Description of the task: The word to look for is "nicht". Report every line of the entries below that has it.

BEGIN Data for processing

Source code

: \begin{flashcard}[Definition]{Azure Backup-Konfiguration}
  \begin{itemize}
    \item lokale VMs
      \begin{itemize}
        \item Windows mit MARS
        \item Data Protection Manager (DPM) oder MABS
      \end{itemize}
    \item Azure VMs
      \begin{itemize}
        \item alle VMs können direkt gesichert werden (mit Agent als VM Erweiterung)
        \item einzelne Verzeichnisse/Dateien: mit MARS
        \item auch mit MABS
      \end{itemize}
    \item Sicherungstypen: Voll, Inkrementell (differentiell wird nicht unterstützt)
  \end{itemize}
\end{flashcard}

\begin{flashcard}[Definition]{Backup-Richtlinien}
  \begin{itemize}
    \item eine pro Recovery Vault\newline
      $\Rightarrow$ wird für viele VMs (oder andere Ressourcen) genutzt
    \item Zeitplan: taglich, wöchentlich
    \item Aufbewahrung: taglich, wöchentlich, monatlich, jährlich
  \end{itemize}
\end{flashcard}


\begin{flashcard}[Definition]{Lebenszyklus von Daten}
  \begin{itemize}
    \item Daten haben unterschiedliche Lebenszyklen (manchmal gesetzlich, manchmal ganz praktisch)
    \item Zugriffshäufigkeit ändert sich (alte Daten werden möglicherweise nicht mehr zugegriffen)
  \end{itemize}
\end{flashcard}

END Data for processing
BEGIN Data for processing

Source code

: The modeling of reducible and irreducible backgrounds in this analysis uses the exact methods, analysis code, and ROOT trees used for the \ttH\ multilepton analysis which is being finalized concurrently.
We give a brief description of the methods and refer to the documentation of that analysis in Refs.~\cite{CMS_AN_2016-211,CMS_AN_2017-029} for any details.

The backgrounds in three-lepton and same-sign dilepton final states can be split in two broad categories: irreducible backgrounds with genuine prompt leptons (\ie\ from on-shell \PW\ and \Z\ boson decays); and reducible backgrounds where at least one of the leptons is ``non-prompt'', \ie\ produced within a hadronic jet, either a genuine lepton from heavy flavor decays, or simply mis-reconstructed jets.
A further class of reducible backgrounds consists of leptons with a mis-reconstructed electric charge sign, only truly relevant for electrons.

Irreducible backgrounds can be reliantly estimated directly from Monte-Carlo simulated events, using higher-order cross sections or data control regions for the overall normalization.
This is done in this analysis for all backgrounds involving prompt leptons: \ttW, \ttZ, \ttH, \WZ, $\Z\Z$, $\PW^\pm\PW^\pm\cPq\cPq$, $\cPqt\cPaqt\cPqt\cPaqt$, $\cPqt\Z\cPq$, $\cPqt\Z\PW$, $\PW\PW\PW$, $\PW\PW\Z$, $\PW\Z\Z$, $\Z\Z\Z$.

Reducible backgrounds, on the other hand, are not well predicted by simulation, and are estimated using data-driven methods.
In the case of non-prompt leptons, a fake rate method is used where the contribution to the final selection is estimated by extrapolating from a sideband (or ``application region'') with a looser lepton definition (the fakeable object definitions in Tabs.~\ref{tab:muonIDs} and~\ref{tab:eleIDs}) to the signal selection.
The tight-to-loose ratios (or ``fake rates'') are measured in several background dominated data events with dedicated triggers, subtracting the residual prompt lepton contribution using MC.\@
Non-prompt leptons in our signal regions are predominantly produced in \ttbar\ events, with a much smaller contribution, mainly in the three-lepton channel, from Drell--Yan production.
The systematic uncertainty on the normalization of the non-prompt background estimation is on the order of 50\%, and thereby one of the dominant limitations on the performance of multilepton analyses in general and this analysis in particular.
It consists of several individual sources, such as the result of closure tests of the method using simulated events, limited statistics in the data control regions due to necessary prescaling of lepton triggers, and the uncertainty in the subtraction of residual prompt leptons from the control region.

END Data for processing
BEGIN Data for processing

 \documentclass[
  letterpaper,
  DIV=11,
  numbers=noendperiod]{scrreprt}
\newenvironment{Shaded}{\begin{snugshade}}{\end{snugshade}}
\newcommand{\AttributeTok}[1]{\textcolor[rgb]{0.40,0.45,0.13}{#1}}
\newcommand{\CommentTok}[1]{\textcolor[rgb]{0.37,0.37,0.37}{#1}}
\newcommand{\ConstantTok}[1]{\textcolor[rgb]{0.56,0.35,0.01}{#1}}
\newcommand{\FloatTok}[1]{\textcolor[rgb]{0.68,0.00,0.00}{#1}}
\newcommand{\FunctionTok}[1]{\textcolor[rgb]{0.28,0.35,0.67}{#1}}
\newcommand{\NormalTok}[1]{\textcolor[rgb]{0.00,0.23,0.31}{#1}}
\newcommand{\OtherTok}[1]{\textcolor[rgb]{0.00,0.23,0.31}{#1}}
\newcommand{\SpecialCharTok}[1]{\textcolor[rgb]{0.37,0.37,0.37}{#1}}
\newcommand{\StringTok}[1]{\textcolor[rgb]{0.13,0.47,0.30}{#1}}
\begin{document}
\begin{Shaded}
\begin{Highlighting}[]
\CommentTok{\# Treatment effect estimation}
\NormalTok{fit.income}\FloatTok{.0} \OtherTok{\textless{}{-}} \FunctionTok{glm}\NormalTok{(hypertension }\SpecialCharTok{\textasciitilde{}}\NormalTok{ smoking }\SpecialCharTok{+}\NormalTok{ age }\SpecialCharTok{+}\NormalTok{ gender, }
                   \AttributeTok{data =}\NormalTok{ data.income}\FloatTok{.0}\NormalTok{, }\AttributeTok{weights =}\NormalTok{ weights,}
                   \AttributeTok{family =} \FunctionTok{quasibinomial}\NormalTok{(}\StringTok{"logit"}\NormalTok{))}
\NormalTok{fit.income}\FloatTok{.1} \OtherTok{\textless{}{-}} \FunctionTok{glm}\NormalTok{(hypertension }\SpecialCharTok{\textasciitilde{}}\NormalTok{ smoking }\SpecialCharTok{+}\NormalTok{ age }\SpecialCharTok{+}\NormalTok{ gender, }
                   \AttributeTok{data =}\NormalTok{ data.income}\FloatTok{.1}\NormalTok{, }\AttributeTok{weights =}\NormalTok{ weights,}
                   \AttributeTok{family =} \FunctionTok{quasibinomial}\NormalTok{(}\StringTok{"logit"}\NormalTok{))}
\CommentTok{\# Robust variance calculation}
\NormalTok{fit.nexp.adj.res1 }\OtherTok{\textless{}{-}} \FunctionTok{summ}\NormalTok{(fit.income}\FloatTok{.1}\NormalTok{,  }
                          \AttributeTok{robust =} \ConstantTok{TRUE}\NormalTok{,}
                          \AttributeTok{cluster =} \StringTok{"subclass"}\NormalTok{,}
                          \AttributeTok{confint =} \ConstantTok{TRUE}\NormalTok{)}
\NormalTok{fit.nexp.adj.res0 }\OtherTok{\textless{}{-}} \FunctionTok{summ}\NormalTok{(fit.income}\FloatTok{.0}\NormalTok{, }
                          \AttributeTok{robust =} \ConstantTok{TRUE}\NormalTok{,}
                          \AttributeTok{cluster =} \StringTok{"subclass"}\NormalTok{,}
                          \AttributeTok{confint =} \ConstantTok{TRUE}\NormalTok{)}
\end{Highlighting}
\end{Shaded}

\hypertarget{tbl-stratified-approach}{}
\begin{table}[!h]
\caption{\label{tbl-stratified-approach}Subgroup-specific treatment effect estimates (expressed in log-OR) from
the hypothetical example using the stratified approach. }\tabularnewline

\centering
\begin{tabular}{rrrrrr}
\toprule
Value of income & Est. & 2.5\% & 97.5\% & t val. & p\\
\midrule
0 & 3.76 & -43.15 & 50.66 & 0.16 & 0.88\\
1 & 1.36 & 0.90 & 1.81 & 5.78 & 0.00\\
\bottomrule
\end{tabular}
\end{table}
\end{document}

END Data for processing

Answer box:
    \item Sicherungstypen: Voll, Inkrementell (differentiell wird nicht unterstützt)
    \item Zugriffshäufigkeit ändert sich (alte Daten werden möglicherweise nicht mehr zugegriffen)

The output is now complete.